Scaling IBM Storage Ceph Object Storage: A billion objects per bucket and Multisite sync

One critical challenge when managing large-scale data with any Object Storage is ensuring seamless scalability without paying any performance penalty. With IBM Storage Ceph, we constantly strive to push all dimensions of scalability. As the IBM Storage Ceph Quality Engineering (QE) team, we work closely with the IBM Ceph Object and Core RADOS engineering teams to rigorously pursue ways to ensure deterministic performance at scale and drive enhancements that improve the experience of operating large Ceph estates. 

In the past we demonstrated storing a billion, then 10 billion objects in a single Ceph cluster. These tests were informed primarily by the needs of organizations running into HDFS’s scalability limitations. Object storage is, after all, the preferred storage substrate for Data Lakehouse Platforms

Other object storage systems in the market impose limitations on the number of objects that can exist in a single bucket or with a single prefix. We want to ensure that data practitioners can confidently place massive data sets into Ceph, without forcing them to spread those data sets across buckets. It’s worth noting that Ceph does not utilize an adjacent database to store bucket index information. Instead, we create some RADOS objects per bucket, which we refer to as bucket shards, and that bucket’s index information is distributed across those shards as OMAP key-value pairs. Years ago, changing the number of shards per bucket was a manual process, and we added dynamic bucket resharding to improve the operational experience for Ceph administrators who provide storage services to big data teams. Several configuration parameters control how many shards to create for each bucket initially (the poorly named rgw_override_bucket_index_max_shards), whether to scale the number of shards as the number of the objects in the bucket increases (rgw_dynamic_resharding), what the per-shard threshold should be for dynamic sharding (rgw_max_objs_per_shard), and the maximum number of shards that will be dynamically created for any given bucket (rgw_max_dynamic_shards). The cluster administrator can also manually adjust the number of shards for any given bucket using the radosgw-admin CLI utility.
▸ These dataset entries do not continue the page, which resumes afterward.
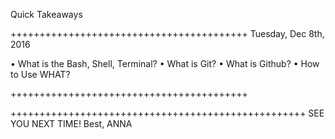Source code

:Quick Takeaways


+++++++++++++++++++++++++++++++++++++++++
Tuesday, Dec 8th, 2016

• What is the Bash, Shell, Terminal?
• What is Git?
• What is Github?
• How to Use WHAT?


+++++++++++++++++++++++++++++++++++++++++





+++++++++++++++++++++++++++++++++++++++++++++++++++
  SEE YOU NEXT TIME!
  Best,
  ANNA
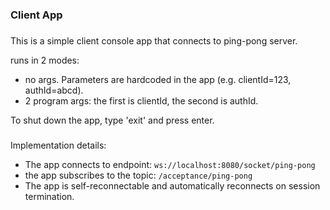 ### Client App
###

This is a simple client console app that connects to ping-pong server.

runs in 2 modes:
* no args. Parameters are hardcoded in the app (e.g. clientId=123, authId=abcd).
* 2 program args: the first is clientId, the second is authId.

To shut down the app, type 'exit' and press enter.

###
Implementation details:
* The app connects to endpoint: `ws://localhost:8080/socket/ping-pong`
* the app subscribes to the topic: `/acceptance/ping-pong`
* The app is self-reconnectable and automatically reconnects on session termination.
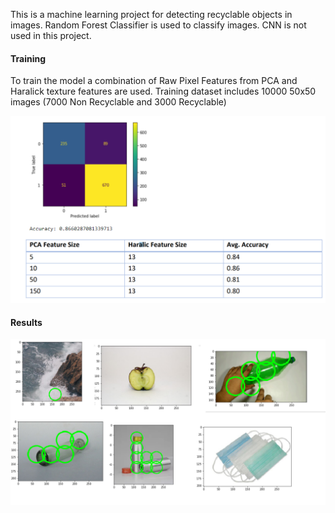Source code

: This is a machine learning project for detecting recyclable objects in images. Random Forest Classifier is used to classify images. CNN is not used in this project.

#### Training
To train the model a combination of Raw Pixel Features from PCA and Haralick texture features are used.
Training dataset includes 10000 50x50 images 
(7000 Non Recyclable and 3000 Recyclable)

![alt text](test_images/training.png)

#### Results

![alt text](test_images/results.png)
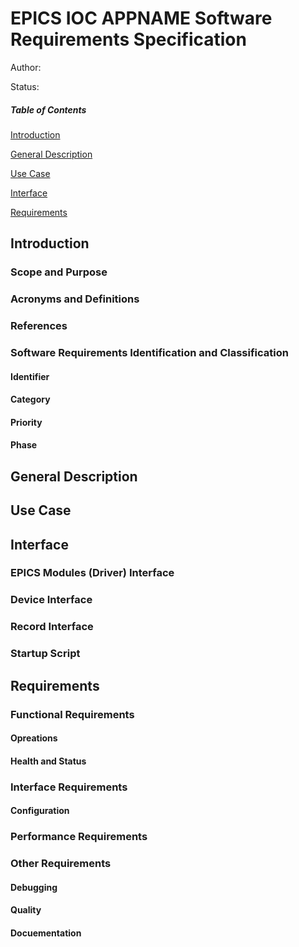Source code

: # EPICS IOC __APPNAME__ Software Requirements Specification

Author: 

Status:

##### Table of Contents  
[Introduction](#introduction)  

[General Description](#generaldescription)  

[Use Case](#usecase)  

[Interface](#interface)

[Requirements](#requirements)


<a name="introduction"/>

## Introduction

### Scope and Purpose

### Acronyms and Definitions

### References

### Software Requirements Identification and Classification


#### Identifier

#### Category

#### Priority

#### Phase


<a name="generaldescription"/>

## General Description

<a name="usecase"/>

## Use Case



<a name="interface"/>

## Interface

### EPICS Modules (Driver) Interface

### Device Interface

### Record Interface

### Startup Script


<a name="requirements"/>

## Requirements

### Functional Requirements

#### Opreations

#### Health and Status

### Interface Requirements

#### Configuration

### Performance Requirements

### Other Requirements


#### Debugging

#### Quality

#### Docuementation

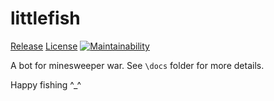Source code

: # littlefish

[Release](https://img.shields.io/github/v/release/T0nyX1ang/littlefish?color=blue&include_prereleases&label=littlefish)
[License](https://img.shields.io/github/license/T0nyX1ang/littlefish)
[![Maintainability](https://api.codeclimate.com/v1/badges/0599899fd136d4a2eec0/maintainability)](https://codeclimate.com/github/T0nyX1ang/littlefish/maintainability)

A bot for minesweeper war. See `\docs` folder for more details.

Happy fishing ^\_^
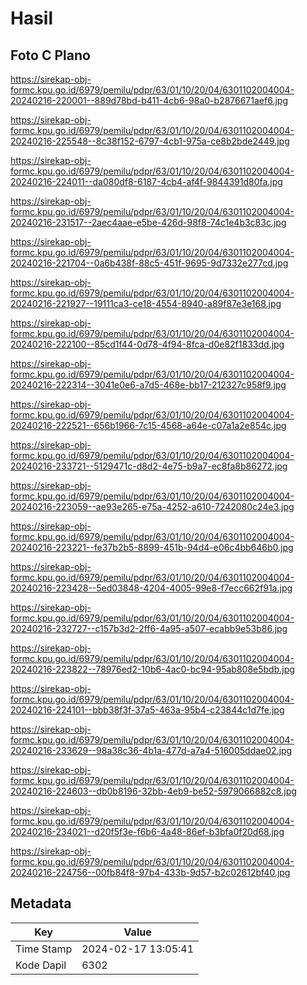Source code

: # Hasil

## Foto C Plano

https://sirekap-obj-formc.kpu.go.id/6979/pemilu/pdpr/63/01/10/20/04/6301102004004-20240216-220001--889d78bd-b411-4cb6-98a0-b2876671aef6.jpg

https://sirekap-obj-formc.kpu.go.id/6979/pemilu/pdpr/63/01/10/20/04/6301102004004-20240216-225548--8c38f152-6797-4cb1-975a-ce8b2bde2449.jpg

https://sirekap-obj-formc.kpu.go.id/6979/pemilu/pdpr/63/01/10/20/04/6301102004004-20240216-224011--da080df8-6187-4cb4-af4f-9844391d80fa.jpg

https://sirekap-obj-formc.kpu.go.id/6979/pemilu/pdpr/63/01/10/20/04/6301102004004-20240216-231517--2aec4aae-e5be-426d-98f8-74c1e4b3c83c.jpg

https://sirekap-obj-formc.kpu.go.id/6979/pemilu/pdpr/63/01/10/20/04/6301102004004-20240216-221704--0a6b438f-88c5-451f-9695-9d7332e277cd.jpg

https://sirekap-obj-formc.kpu.go.id/6979/pemilu/pdpr/63/01/10/20/04/6301102004004-20240216-221927--19111ca3-ce18-4554-8940-a89f87e3e168.jpg

https://sirekap-obj-formc.kpu.go.id/6979/pemilu/pdpr/63/01/10/20/04/6301102004004-20240216-222100--85cd1f44-0d78-4f94-8fca-d0e82f1833dd.jpg

https://sirekap-obj-formc.kpu.go.id/6979/pemilu/pdpr/63/01/10/20/04/6301102004004-20240216-222314--3041e0e6-a7d5-468e-bb17-212327c958f9.jpg

https://sirekap-obj-formc.kpu.go.id/6979/pemilu/pdpr/63/01/10/20/04/6301102004004-20240216-222521--656b1966-7c15-4568-a64e-c07a1a2e854c.jpg

https://sirekap-obj-formc.kpu.go.id/6979/pemilu/pdpr/63/01/10/20/04/6301102004004-20240216-233721--5129471c-d8d2-4e75-b9a7-ec8fa8b86272.jpg

https://sirekap-obj-formc.kpu.go.id/6979/pemilu/pdpr/63/01/10/20/04/6301102004004-20240216-223059--ae93e265-e75a-4252-a610-7242080c24e3.jpg

https://sirekap-obj-formc.kpu.go.id/6979/pemilu/pdpr/63/01/10/20/04/6301102004004-20240216-223221--fe37b2b5-8899-451b-94d4-e06c4bb646b0.jpg

https://sirekap-obj-formc.kpu.go.id/6979/pemilu/pdpr/63/01/10/20/04/6301102004004-20240216-223428--5ed03848-4204-4005-99e8-f7ecc662f91a.jpg

https://sirekap-obj-formc.kpu.go.id/6979/pemilu/pdpr/63/01/10/20/04/6301102004004-20240216-232727--c157b3d2-2ff6-4a95-a507-ecabb9e53b86.jpg

https://sirekap-obj-formc.kpu.go.id/6979/pemilu/pdpr/63/01/10/20/04/6301102004004-20240216-223822--78976ed2-10b6-4ac0-bc94-95ab808e5bdb.jpg

https://sirekap-obj-formc.kpu.go.id/6979/pemilu/pdpr/63/01/10/20/04/6301102004004-20240216-224101--bbb38f3f-37a5-463a-95b4-c23844c1d7fe.jpg

https://sirekap-obj-formc.kpu.go.id/6979/pemilu/pdpr/63/01/10/20/04/6301102004004-20240216-233629--98a38c36-4b1a-477d-a7a4-516005ddae02.jpg

https://sirekap-obj-formc.kpu.go.id/6979/pemilu/pdpr/63/01/10/20/04/6301102004004-20240216-224603--db0b8196-32bb-4eb9-be52-5979066882c8.jpg

https://sirekap-obj-formc.kpu.go.id/6979/pemilu/pdpr/63/01/10/20/04/6301102004004-20240216-234021--d20f5f3e-f6b6-4a48-86ef-b3bfa0f20d68.jpg

https://sirekap-obj-formc.kpu.go.id/6979/pemilu/pdpr/63/01/10/20/04/6301102004004-20240216-224756--00fb84f8-97b4-433b-9d57-b2c02612bf40.jpg


## Metadata

| Key        | Value               |
| ---------- | ------------------- |
| Time Stamp | 2024-02-17 13:05:41 |
| Kode Dapil | 6302                |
Our test procedure involves uploading a billion objects to a single bucket without manually pre-sharding the bucket with radosgw-admin, using defaults for the configuration as mentioned earlier parameters. For extra credit, we configured multi-site replication to test index scaling robustness in that context. The choice of a billion objects per bucket was driven by increased requests for multi-billion object buckets from customers with huge catalogs in their Data Lakehouse.

This ongoing effort highlights our dedication to making IBM Storage Ceph an efficient and reliable solution for large-scale data management. The IBM Ceph Object engineering team has set an objective of 5 billion objects per bucket, removing the existing trade-offs between Object ingestion and listing performance, and establishing a benchmark of 1 billion objects as a regular, everyday standard for IBM Storage Ceph operations.

 

The Test Setup

The Environment

Our testing ground consisted of a compact Ceph setup designed to push the limits of Ceph Object Gateway. The Environment was a simple multisite exercising active-active zone replication with the zones present on 2 different ceph clusters.

Ceph Configuration for each cluster

  • Three nodes (bare-metal) cluster handling MON, OSD, and MGR roles.

    • With Nine OSDs distributed evenly among the above three nodes.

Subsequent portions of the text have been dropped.